Exercise: For each record that follows, give it back exactly, with no pictures included.

Data for review:
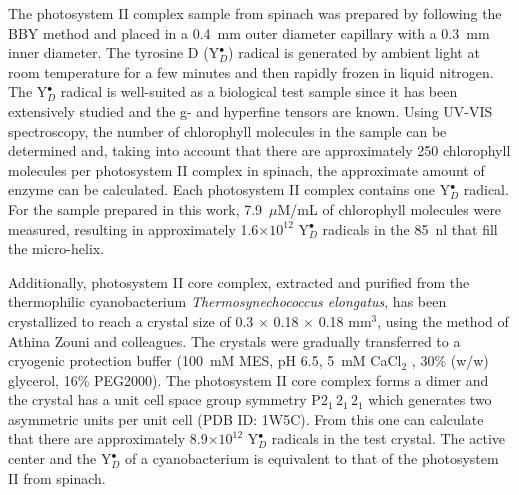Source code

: The photosystem II complex sample from spinach was prepared by following the BBY method and placed in a 0.4~mm outer diameter capillary with a 0.3~mm inner diameter. \cite{BBY1981} The tyrosine D (Y$_D^\bullet$) radical is generated by ambient light at room temperature for a few minutes and then rapidly frozen in liquid nitrogen. The Y$_D^\bullet$ radical is well-suited as a biological test sample since it has been extensively studied and the g- and hyperfine tensors are known. \cite{Hofbauer6623} Using UV-VIS spectroscopy, the number of chlorophyll molecules in the sample can be determined and, taking into account that there are approximately 250 chlorophyll molecules per photosystem II complex in spinach, the approximate amount of enzyme can be calculated. Each photosystem II complex contains one Y$_D^\bullet$ radical. For the sample prepared in this work, 7.9~$\mu$M/mL of chlorophyll molecules were measured, resulting in approximately 1.6$\times10^{12}$ Y$_D^\bullet$ radicals in the 85~nl that fill the micro-helix. 

Additionally, photosystem II core complex, extracted and purified from the thermophilic cyanobacterium {\em Thermosynechococcus elongatus}, has been crystallized to reach a crystal size of 0.3 $\times$ 0.18 $\times$ 0.18 mm$^3$, using the method of Athina Zouni and colleagues. \cite{KERN2005147} The crystals were gradually transferred to a cryogenic protection buffer (100~mM MES, pH 6.5, 5~mM CaCl$_2$ , 30\% (w/w) glycerol, 16\% PEG2000). The photosystem II core complex forms a dimer and the crystal has a unit cell space group symmetry P${2_1\,2_1\,2_1}$ which generates two asymmetric units per unit cell (PDB ID: 1W5C). From this one can calculate that there are approximately 8.9$\times10^{12}$ Y$_D^\bullet$ radicals in the test crystal. The active center and the Y$_D^\bullet$ of a cyanobacterium is equivalent to that of the photosystem II from spinach. 

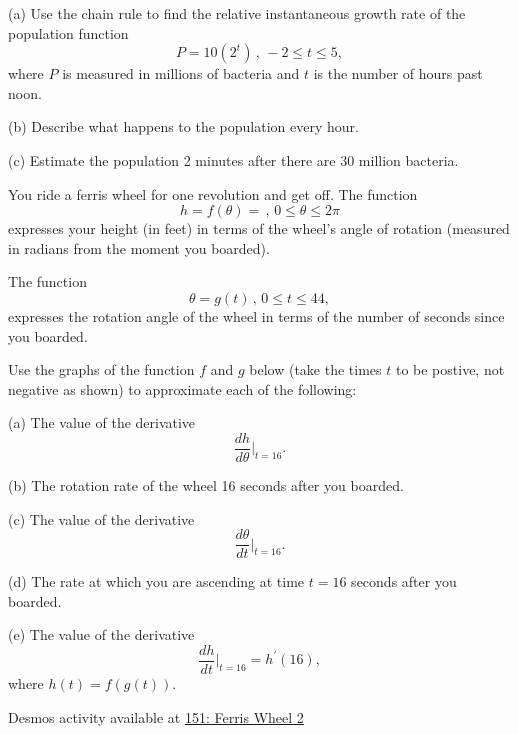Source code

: \documentclass{ximera}
\begin{document}
\begin{example}  \label{Ex:CHHODDrer}
 (a) Use the chain rule to find the relative instantaneous growth rate of the population function
\[
      P = 10 (2^t)  \, , \, -2\leq t \leq 5 ,
\]
where $P$ is measured in millions of bacteria and $t$ is the number of hours past noon.

(b) Describe what happens to the population every hour.

(c) Estimate the population 2 minutes after there are 30 million bacteria.
\end{example}




\begin{example}  \label{Ex:CHdfthghhyhpp}

You ride a ferris wheel for one revolution and get off. The function 
\[
    h = f(\theta) = \, , \, 0\leq \theta \leq 2\pi    %
\]
expresses your height (in feet) in terms of the wheel's angle of rotation (measured in radians from the moment you boarded).

The function 
\[
    \theta = g(t) \, , \, 0\leq t \leq 44, 
\]
expresses the rotation angle of the wheel in terms of the number of seconds since  you boarded.

Use the graphs of the function $f$ and $g$ below (take the times $t$ to be postive, not negative as shown) to approximate each of the following:

(a) The value of the derivative 
\[
   \frac{dh}{d\theta}\Big|_{t = 16} .
\]

(b) The rotation rate of the wheel 16 seconds after you boarded.

(c) The value of the derivative 
\[
    \frac{d\theta}{dt}\Big|_{t=16} .
\]

(d) The rate at which you are ascending at time $t=16$ seconds after you boarded.

(e) The value of the derivative
\[
   \frac{dh}{dt}\Big|_{t=16}  =  h^\prime(16),
\]
where $h(t) = f(g(t))$.

\begin{onlineOnly}
    \begin{center}
\end{center}
\end{onlineOnly}

Desmos activity available at \href{https://www.desmos.com/calculator/bqlbmfzzxf}{151: Ferris Wheel 2}

\end{example}
\end{document}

Exercise output:
Source code

: The photosystem II complex sample from spinach was prepared by following the BBY method and placed in a 0.4~mm outer diameter capillary with a 0.3~mm inner diameter. \cite{BBY1981} The tyrosine D (Y$_D^\bullet$) radical is generated by ambient light at room temperature for a few minutes and then rapidly frozen in liquid nitrogen. The Y$_D^\bullet$ radical is well-suited as a biological test sample since it has been extensively studied and the g- and hyperfine tensors are known. \cite{Hofbauer6623} Using UV-VIS spectroscopy, the number of chlorophyll molecules in the sample can be determined and, taking into account that there are approximately 250 chlorophyll molecules per photosystem II complex in spinach, the approximate amount of enzyme can be calculated. Each photosystem II complex contains one Y$_D^\bullet$ radical. For the sample prepared in this work, 7.9~$\mu$M/mL of chlorophyll molecules were measured, resulting in approximately 1.6$\times10^{12}$ Y$_D^\bullet$ radicals in the 85~nl that fill the micro-helix. 

Additionally, photosystem II core complex, extracted and purified from the thermophilic cyanobacterium {\em Thermosynechococcus elongatus}, has been crystallized to reach a crystal size of 0.3 $\times$ 0.18 $\times$ 0.18 mm$^3$, using the method of Athina Zouni and colleagues. \cite{KERN2005147} The crystals were gradually transferred to a cryogenic protection buffer (100~mM MES, pH 6.5, 5~mM CaCl$_2$ , 30\% (w/w) glycerol, 16\% PEG2000). The photosystem II core complex forms a dimer and the crystal has a unit cell space group symmetry P${2_1\,2_1\,2_1}$ which generates two asymmetric units per unit cell (PDB ID: 1W5C). From this one can calculate that there are approximately 8.9$\times10^{12}$ Y$_D^\bullet$ radicals in the test crystal. The active center and the Y$_D^\bullet$ of a cyanobacterium is equivalent to that of the photosystem II from spinach. 

Source code

: \documentclass{ximera}
\begin{document}
\begin{example}  \label{Ex:CHHODDrer}
 (a) Use the chain rule to find the relative instantaneous growth rate of the population function
\[
      P = 10 (2^t)  \, , \, -2\leq t \leq 5 ,
\]
where $P$ is measured in millions of bacteria and $t$ is the number of hours past noon.

(b) Describe what happens to the population every hour.

(c) Estimate the population 2 minutes after there are 30 million bacteria.
\end{example}




\begin{example}  \label{Ex:CHdfthghhyhpp}

You ride a ferris wheel for one revolution and get off. The function 
\[
    h = f(\theta) = \, , \, 0\leq \theta \leq 2\pi    %
\]
expresses your height (in feet) in terms of the wheel's angle of rotation (measured in radians from the moment you boarded).

The function 
\[
    \theta = g(t) \, , \, 0\leq t \leq 44, 
\]
expresses the rotation angle of the wheel in terms of the number of seconds since  you boarded.

Use the graphs of the function $f$ and $g$ below (take the times $t$ to be postive, not negative as shown) to approximate each of the following:

(a) The value of the derivative 
\[
   \frac{dh}{d\theta}\Big|_{t = 16} .
\]

(b) The rotation rate of the wheel 16 seconds after you boarded.

(c) The value of the derivative 
\[
    \frac{d\theta}{dt}\Big|_{t=16} .
\]

(d) The rate at which you are ascending at time $t=16$ seconds after you boarded.

(e) The value of the derivative
\[
   \frac{dh}{dt}\Big|_{t=16}  =  h^\prime(16),
\]
where $h(t) = f(g(t))$.

\begin{onlineOnly}
    \begin{center}
\end{center}
\end{onlineOnly}

Desmos activity available at \href{https://www.desmos.com/calculator/bqlbmfzzxf}{151: Ferris Wheel 2}

\end{example}
\end{document}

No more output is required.